A Kent prison which experienced violent riots five years ago has been described by inspectors as "reasonably safe".
According to a new report by HM Inspectorate of Prisons, Rochester Prison is improving, but it still has a number of issues to tackle.
The young offenders' institute, which has 392 inmates, still has to do more to combat bullying and provide more meaningful work for prisoners, it said.
In 2001, the prison was the scene of a riot where a guard was taken hostage.
Following an announced inspection in January, the chief inspector of prisons, Anne Owers, said the institute had come a long way since then.
Inspectors found that it performed well in the areas of safety, respect, and staff-prisoner relations, but less well in providing meaningful work for prisoners.
Ms Owers said those that were not "employed" were only let out of their cells for two-and-a-half hours a day, whereas others were "unlocked" for five hours longer.
She said this fell short of the goal of having prisoners unlocked for 10 hours a day.
"One of the key things to prevent reoffending is if they [prisoners] get work skills," she said.
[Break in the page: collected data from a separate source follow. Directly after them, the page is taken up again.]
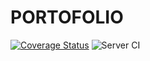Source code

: # PORTOFOLIO

[![Coverage Status](https://coveralls.io/repos/github/fabriceumuhire/PORTOFOLIO/badge.svg?branch=master)](https://coveralls.io/github/fabriceumuhire/PORTOFOLIO?branch=master)
![Server CI](https://github.com/fabriceumuhire/PORTOFOLIO/workflows/Server%20CI/badge.svg)
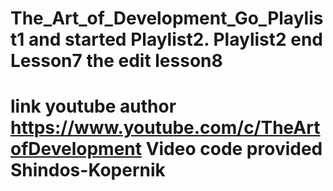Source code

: # The_Art_of_Development_Go_Playlist1 and started Playlist2. Playlist2 end Lesson7 the edit lesson8
# link youtube author https://www.youtube.com/c/TheArtofDevelopment Video code provided Shindos-Kopernik
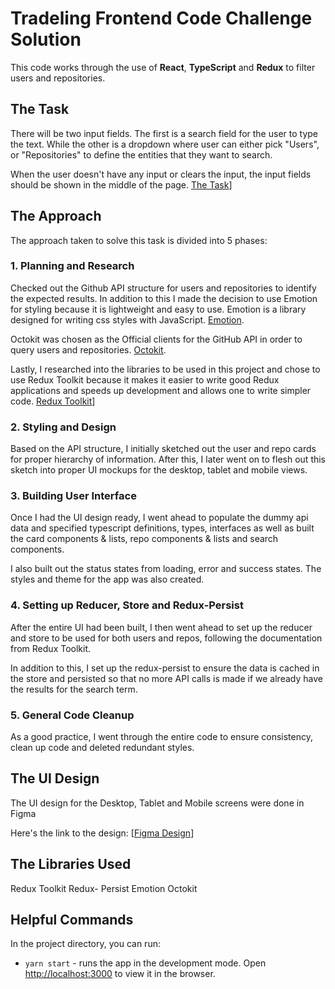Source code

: # Tradeling Frontend Code Challenge Solution

This code works through the use of **React**, **TypeScript** and **Redux** to filter users and repositories.

## The Task

There will be two input fields. The first is a search field for the user to type the text. While the other is a dropdown where user can either pick "Users", or "Repositories" to define the entities that they want to search.

When the user doesn't have any input or clears the input, the input fields should be shown in the middle of the page. [The Task](https://github.com/tradeling/coding-tasks/tree/develop/frontend-typescript)]

## The Approach

The approach taken to solve this task is divided into 5 phases:

### 1. Planning and Research

Checked out the Github API structure for users and repositories to identify the expected results.
In addition to this I made the decision to use Emotion for styling because it is lightweight and easy to use. Emotion is a library designed for writing css styles with JavaScript. [Emotion](https://emotion.sh/).

Octokit was chosen as the Official clients for the GitHub API in order to query users and repositories. [Octokit](https://www.npmjs.com/package/@octokit/rest).

Lastly, I researched into the libraries to be used in this project and chose to use Redux Toolkit because it makes it easier to write good Redux applications and speeds up development and allows one to write simpler code. [Redux Toolkit](https://redux-toolkit.js.org/)]

### 2. Styling and Design

Based on the API structure, I initially sketched out the user and repo cards for proper hierarchy of information.
After this, I later went on to flesh out this sketch into proper UI mockups for the desktop, tablet and mobile views.

### 3. Building User Interface

Once I had the UI design ready, I went ahead to populate the dummy api data and specified typescript definitions, types, interfaces as well as built the card components & lists, repo components & lists and search components.

I also built out the status states from loading, error and success states.
The styles and theme for the app was also created.

### 4. Setting up Reducer, Store and Redux-Persist

After the entire UI had been built, I then went ahead to set up the reducer and store to be used for both users and repos, following the documentation from Redux Toolkit.

In addition to this, I set up the redux-persist to ensure the data is cached in the store and persisted so that no more API calls is made if we already have the results for the search term.

### 5. General Code Cleanup

As a good practice, I went through the entire code to ensure consistency, clean up code and deleted redundant styles.

## The UI Design

The UI design for the Desktop, Tablet and Mobile screens were done in Figma

Here's the link to the design:
[[Figma Design](https://www.figma.com/file/4iXpoo26sm8LGA6AuQdc8I/Tradeling-Code-Challenge?node-id=0%3A1)]

## The Libraries Used

Redux Toolkit
Redux- Persist
Emotion
Octokit

## Helpful Commands

In the project directory, you can run:

- `yarn start` - runs the app in the development mode. Open [http://localhost:3000](http://localhost:3000) to view it in the browser.
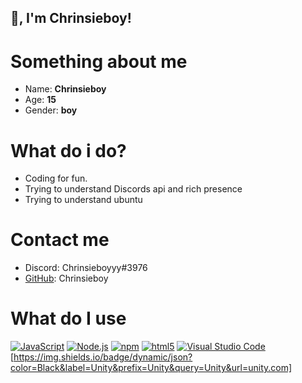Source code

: ## 👋, I'm Chrinsieboy!

# Something about me
- Name: **Chrinsieboy**
- Age: **15**
- Gender: **boy**

# What do i do?
- Coding for fun.
- Trying to understand Discords api and rich presence
- Trying to understand ubuntu

# Contact me 
- Discord: Chrinsieboyyy#3976
- [GitHub](https://github.com/): Chrinsieboy

# What do I use
[<img alt="JavaScript" src="https://img.shields.io/badge/-JavaScript-edb200?style=flat-square&logo=javascript&logoColor=white" />](https://developer.mozilla.org/en-US/docs/Web/JavaScript) [<img alt="Node.js" src="https://img.shields.io/badge/-Node.js-43853d?style=flat-square&logo=Node.js&logoColor=white" />](https://nodejs.org) [<img alt="npm" src="https://img.shields.io/badge/-NPM-CB3837?style=flat-square&logo=npm&logoColor=white" />](https://npmjs.com) [<img alt="html5" src="https://img.shields.io/badge/-HTML5-E34F26?style=flat-square&logo=html5&logoColor=white" />](https://developer.mozilla.org/en-US/docs/Web/Guide/HTML/HTML5) [<img alt="Visual Studio Code" src="https://img.shields.io/badge/-Visual Studio Code-007ACC?style=flat-square&logo=visual-studio-code&logoColor=white" />](https://code.visualstudio.com/)[https://img.shields.io/badge/dynamic/json?color=Black&label=Unity&prefix=Unity&query=Unity&url=unity.com]
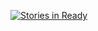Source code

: [![Stories in Ready](https://badge.waffle.io/mikedao/event_reporter.png?label=ready&title=Ready)](https://waffle.io/mikedao/event_reporter)
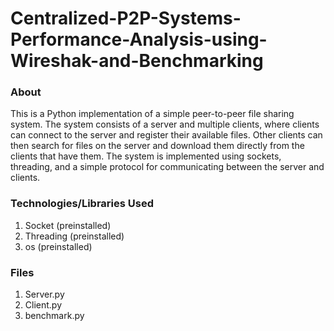 # Centralized-P2P-Systems-Performance-Analysis-using-Wireshak-and-Benchmarking
### About
This is a Python implementation of a simple peer-to-peer file sharing system. The system consists of a server and multiple clients, where clients can connect to the server and register their available files. Other clients can then search for files on the server and download them directly from the clients that have them. The system is implemented using sockets, threading, and a simple protocol for communicating between the server and clients.

### Technologies/Libraries Used

 1. Socket (preinstalled)
 2. Threading (preinstalled)
 3. os  (preinstalled)

### Files

 1. Server.py
 2. Client.py
 3. benchmark.py
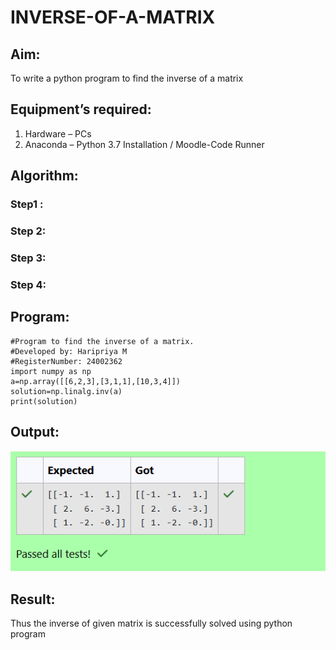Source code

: # INVERSE-OF-A-MATRIX
## Aim:
To write a python program to find the inverse of a matrix
## Equipment’s required:
1. 	Hardware – PCs
2. 	Anaconda – Python 3.7 Installation / Moodle-Code Runner
## Algorithm:
### Step1 : 
### Step 2: 
### Step 3: 
### Step 4: 

## Program:
    #Program to find the inverse of a matrix.
    #Developed by: Haripriya M
    #RegisterNumber: 24002362
    import numpy as np
    a=np.array([[6,2,3],[3,1,1],[10,3,4]])
    solution=np.linalg.inv(a)
    print(solution)
## Output:
![alt text](<Screenshot 2024-12-06 104343.png>)
## Result:
Thus the inverse of given matrix is successfully solved using python program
Governor of the prison, John Wilson, admitted that it did not have enough "for everybody to do".
"We are making sure we run a part-time regime - nobody is locked up all day," he said.
Mr Wilson added that the prison was building an activity centre to house and expand their courses in painting and decorating, hairdressing, and industrial cleaning.
Basic numeracy and literacy courses were also offered.
Inspectors also expressed concern that foreign prisoners felt less safe than others, and that there should be better anti-bullying plans.
Mr Wilson said the report was quite fair and reasonably reflected the "excellent work" done by staff.
"We accept there is more to do," he said.